### PROBLEM DESCRIPTION
Give back the full listing verbatim, apart from its images.

### INFORMATION GIVEN
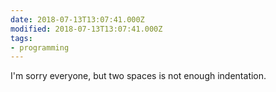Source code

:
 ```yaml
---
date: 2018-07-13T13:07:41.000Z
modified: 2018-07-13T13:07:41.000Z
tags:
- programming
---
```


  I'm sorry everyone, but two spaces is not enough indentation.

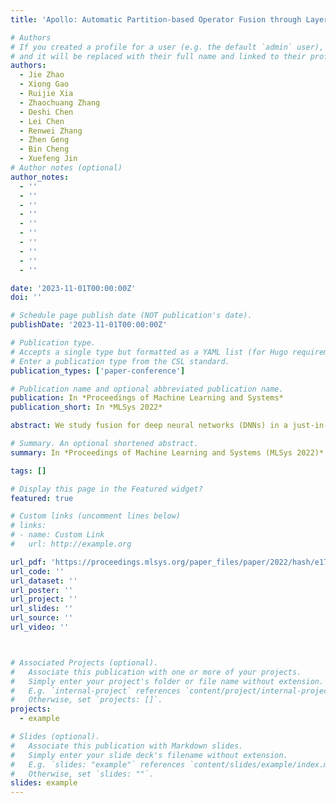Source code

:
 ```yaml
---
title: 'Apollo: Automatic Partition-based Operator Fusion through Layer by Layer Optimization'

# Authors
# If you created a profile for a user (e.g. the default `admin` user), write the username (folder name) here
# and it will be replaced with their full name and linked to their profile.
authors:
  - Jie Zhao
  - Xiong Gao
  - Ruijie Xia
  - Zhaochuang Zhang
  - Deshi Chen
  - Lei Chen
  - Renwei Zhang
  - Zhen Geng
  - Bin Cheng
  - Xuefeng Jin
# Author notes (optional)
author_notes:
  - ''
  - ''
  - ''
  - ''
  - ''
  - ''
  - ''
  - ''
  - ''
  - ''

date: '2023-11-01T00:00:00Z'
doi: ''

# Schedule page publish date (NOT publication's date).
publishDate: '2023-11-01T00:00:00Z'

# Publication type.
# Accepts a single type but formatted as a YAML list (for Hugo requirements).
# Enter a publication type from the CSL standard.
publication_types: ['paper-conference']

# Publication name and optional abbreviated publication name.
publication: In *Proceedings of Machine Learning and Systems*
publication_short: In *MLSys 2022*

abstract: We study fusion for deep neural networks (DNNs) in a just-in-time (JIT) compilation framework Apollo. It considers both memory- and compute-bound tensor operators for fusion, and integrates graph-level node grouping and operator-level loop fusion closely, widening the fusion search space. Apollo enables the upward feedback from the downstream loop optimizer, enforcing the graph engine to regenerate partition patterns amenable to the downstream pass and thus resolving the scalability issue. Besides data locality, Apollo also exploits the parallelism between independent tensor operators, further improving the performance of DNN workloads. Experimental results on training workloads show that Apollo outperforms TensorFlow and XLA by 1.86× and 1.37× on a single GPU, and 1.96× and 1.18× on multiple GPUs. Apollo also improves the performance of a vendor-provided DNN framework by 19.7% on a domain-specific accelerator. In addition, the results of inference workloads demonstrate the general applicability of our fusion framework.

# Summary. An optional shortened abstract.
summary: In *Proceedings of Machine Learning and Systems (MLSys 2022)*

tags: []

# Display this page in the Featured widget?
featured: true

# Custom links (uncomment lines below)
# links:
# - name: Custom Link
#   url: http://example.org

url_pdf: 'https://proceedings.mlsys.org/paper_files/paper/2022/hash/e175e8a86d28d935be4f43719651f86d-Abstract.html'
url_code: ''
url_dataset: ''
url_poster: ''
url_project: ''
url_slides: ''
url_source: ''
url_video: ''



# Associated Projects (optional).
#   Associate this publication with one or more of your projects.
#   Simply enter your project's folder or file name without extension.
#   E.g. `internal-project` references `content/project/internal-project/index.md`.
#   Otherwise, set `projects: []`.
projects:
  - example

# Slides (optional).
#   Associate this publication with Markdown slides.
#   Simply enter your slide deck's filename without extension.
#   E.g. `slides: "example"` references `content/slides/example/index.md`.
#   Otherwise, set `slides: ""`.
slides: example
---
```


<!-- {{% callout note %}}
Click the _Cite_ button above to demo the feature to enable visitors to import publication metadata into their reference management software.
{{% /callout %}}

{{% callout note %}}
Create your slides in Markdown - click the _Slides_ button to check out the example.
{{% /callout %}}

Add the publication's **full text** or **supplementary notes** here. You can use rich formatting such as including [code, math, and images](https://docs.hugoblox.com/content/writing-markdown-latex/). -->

### SOLUTION BELOW
Source code

:
 ```yaml
---
date: 2018-07-13T13:07:41.000Z
modified: 2018-07-13T13:07:41.000Z
tags:
- programming
---
```


  I'm sorry everyone, but two spaces is not enough indentation.

Source code

:
 ```yaml
---
title: 'Apollo: Automatic Partition-based Operator Fusion through Layer by Layer Optimization'

# Authors
# If you created a profile for a user (e.g. the default `admin` user), write the username (folder name) here
# and it will be replaced with their full name and linked to their profile.
authors:
  - Jie Zhao
  - Xiong Gao
  - Ruijie Xia
  - Zhaochuang Zhang
  - Deshi Chen
  - Lei Chen
  - Renwei Zhang
  - Zhen Geng
  - Bin Cheng
  - Xuefeng Jin
# Author notes (optional)
author_notes:
  - ''
  - ''
  - ''
  - ''
  - ''
  - ''
  - ''
  - ''
  - ''
  - ''

date: '2023-11-01T00:00:00Z'
doi: ''

# Schedule page publish date (NOT publication's date).
publishDate: '2023-11-01T00:00:00Z'

# Publication type.
# Accepts a single type but formatted as a YAML list (for Hugo requirements).
# Enter a publication type from the CSL standard.
publication_types: ['paper-conference']

# Publication name and optional abbreviated publication name.
publication: In *Proceedings of Machine Learning and Systems*
publication_short: In *MLSys 2022*

abstract: We study fusion for deep neural networks (DNNs) in a just-in-time (JIT) compilation framework Apollo. It considers both memory- and compute-bound tensor operators for fusion, and integrates graph-level node grouping and operator-level loop fusion closely, widening the fusion search space. Apollo enables the upward feedback from the downstream loop optimizer, enforcing the graph engine to regenerate partition patterns amenable to the downstream pass and thus resolving the scalability issue. Besides data locality, Apollo also exploits the parallelism between independent tensor operators, further improving the performance of DNN workloads. Experimental results on training workloads show that Apollo outperforms TensorFlow and XLA by 1.86× and 1.37× on a single GPU, and 1.96× and 1.18× on multiple GPUs. Apollo also improves the performance of a vendor-provided DNN framework by 19.7% on a domain-specific accelerator. In addition, the results of inference workloads demonstrate the general applicability of our fusion framework.

# Summary. An optional shortened abstract.
summary: In *Proceedings of Machine Learning and Systems (MLSys 2022)*

tags: []

# Display this page in the Featured widget?
featured: true

# Custom links (uncomment lines below)
# links:
# - name: Custom Link
#   url: http://example.org

url_pdf: 'https://proceedings.mlsys.org/paper_files/paper/2022/hash/e175e8a86d28d935be4f43719651f86d-Abstract.html'
url_code: ''
url_dataset: ''
url_poster: ''
url_project: ''
url_slides: ''
url_source: ''
url_video: ''



# Associated Projects (optional).
#   Associate this publication with one or more of your projects.
#   Simply enter your project's folder or file name without extension.
#   E.g. `internal-project` references `content/project/internal-project/index.md`.
#   Otherwise, set `projects: []`.
projects:
  - example

# Slides (optional).
#   Associate this publication with Markdown slides.
#   Simply enter your slide deck's filename without extension.
#   E.g. `slides: "example"` references `content/slides/example/index.md`.
#   Otherwise, set `slides: ""`.
slides: example
---
```


<!-- {{% callout note %}}
Click the _Cite_ button above to demo the feature to enable visitors to import publication metadata into their reference management software.
{{% /callout %}}

{{% callout note %}}
Create your slides in Markdown - click the _Slides_ button to check out the example.
{{% /callout %}}

Add the publication's **full text** or **supplementary notes** here. You can use rich formatting such as including [code, math, and images](https://docs.hugoblox.com/content/writing-markdown-latex/). -->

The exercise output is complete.